Para apoiar a sua própria tese Stephen Smith coloca a geografia humana e a demografia no centro da história da mundialização em curso, o que representa uma inovação e não apenas para o grande publico. Releva que «Na bibliografia entregue aos doutorandos da SAIS da Universidade John Hopkins de Washington para constituir o fundo de conhecimentos de um futuro especialista em temas africanos 212 livros tratam de economia, 63 de questões étnicas, 34 de assuntos religiosos, e apenas 2 de demografia» (pag.31).

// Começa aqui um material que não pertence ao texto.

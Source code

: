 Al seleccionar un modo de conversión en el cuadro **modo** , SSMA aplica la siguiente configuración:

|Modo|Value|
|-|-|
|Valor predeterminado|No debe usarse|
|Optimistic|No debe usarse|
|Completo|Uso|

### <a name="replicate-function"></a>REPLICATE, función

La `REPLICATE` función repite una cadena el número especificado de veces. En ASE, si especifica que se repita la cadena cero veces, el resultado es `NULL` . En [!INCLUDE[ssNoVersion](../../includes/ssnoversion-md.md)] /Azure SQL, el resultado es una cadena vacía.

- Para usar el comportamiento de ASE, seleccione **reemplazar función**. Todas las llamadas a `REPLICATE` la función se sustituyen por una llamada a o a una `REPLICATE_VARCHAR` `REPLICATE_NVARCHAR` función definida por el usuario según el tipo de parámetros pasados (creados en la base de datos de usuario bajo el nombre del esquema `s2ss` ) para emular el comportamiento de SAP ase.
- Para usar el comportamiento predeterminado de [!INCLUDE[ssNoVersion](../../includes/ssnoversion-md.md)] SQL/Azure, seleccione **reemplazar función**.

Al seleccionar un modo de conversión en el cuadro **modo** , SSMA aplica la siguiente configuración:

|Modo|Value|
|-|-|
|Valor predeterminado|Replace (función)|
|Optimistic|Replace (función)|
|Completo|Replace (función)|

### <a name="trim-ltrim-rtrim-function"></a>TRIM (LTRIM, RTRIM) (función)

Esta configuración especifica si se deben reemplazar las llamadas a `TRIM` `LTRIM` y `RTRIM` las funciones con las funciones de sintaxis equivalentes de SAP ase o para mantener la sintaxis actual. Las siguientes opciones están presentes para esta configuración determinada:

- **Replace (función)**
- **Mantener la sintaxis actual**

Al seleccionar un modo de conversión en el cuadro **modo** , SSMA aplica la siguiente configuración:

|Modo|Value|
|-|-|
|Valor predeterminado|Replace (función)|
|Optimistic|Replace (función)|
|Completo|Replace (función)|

Os dados – e são muitos – são cuidadosamente escolhidos e verificados, mesmo se o autor tem a honestidade de lembrar a fragilidade das estatísticas africanas, “onde a falsidade é apenas uma província do vasto império da má-fé». Sobre as relações entre a  explosão demográfica africana – cujo inicio situa entre as duas guerras mundiais do seculo XX e é a mais rápida de toda a historia da humanidade -  e a alegada «incompetência», «corrupção» e «má governação» dos dirigentes dos estados africanos pós-coloniais, Smith admite que «numa sociedade em que gerações cada vez mais numerosas se sucedem como as ondas sobre a praia (…) as habitações, escolas, hospitais, estradas serão sempre submersos (…)nunca haverá bastante para todos». Ou quando observa que os «estados falhados» ou «fantasmas» devem  a sua longevidade as «oportunidades de negócio» que proporcionam a todo o tipo de agentes exteriores, das instituições internacionais ás ONG e das sociedades privadas ás redes de traficantes mais ou menos mafiosos.

Não menos surpreendentes são alguns dos dados relativos aos migrantes e as migrações, como, por exemplo o custo de uma viagem da Africa Ocidental até a margem sul do Mediterrâneo, nunca inferior a vários anos de salário mínimo; ou a fuga de capital que representa, para um pais africano a perda de um medico, que parte se instalar no Reino Unido, Portugal ou Alemanha.

Ou ainda a sobrevalorização mediática, para efeitos políticos, do drama dos migrantes que perdem a vida no Mediterrâneo para fugir do «inferno» de Africa. Lembra Smith que em 2015, ano do «pico» da «crise migratória»,1 015078 «ilegais» alcançaram o sul da Europa e  3771 foram registados como mortos ou desaparecidos durante a travessia, ou seja, 0,37%.«No mesmo ano segundo o Banco Mundial, o risco para uma mulher de morrer de parto no Sudão do Sul era de 1,7%» ou seja 4,5 vezes maior.

São igualmente interessantes as informações sobre a diaspora africana na Europa, o seu papel , a sua evolução e o alegado «choque cultural» na origem da rejeição e das políticas anti migratórias. Um dos aspetos mais problemático é o religioso, que a  extrema-direita e os populistas identificam com uma suposta conspiração para «islamizar a Europa». Stephen Smith observa que os cristãos africanos ainda maioritários ao sul do Sahara abandonam  cada vez mais as igrejas tradicionais de matriz europeia – católica, anglicana, luterana ou calvinista, para aderir em massa as igrejas evangelistas,pentecostistas ou «born again» de cunho americano. Ora, segundo ele, estas igrejas neocristãs incentivam a  emigração porque sacralizam o enriquecimento individual – tido como uma graça divina – ao mesmo tempo que permitem aos jovens e as mulheres, cidadãos de segunda,  de se libertar, de bíblia na mão, da tutela dos «mais velhos», da família e do clã. Socialmente conservadoras, estas igrejas, que condenam a contraceção, o aborto, a homossexualidade e são militantemente islamofobas ameaçam igualmente as tradições, africanas e europeias.

Por outras palavras «A corrida para a Europa» proporciona informações e pistas de reflexões sobre Africa . As angustias existenciais do seu autor só a ele dizem respeito.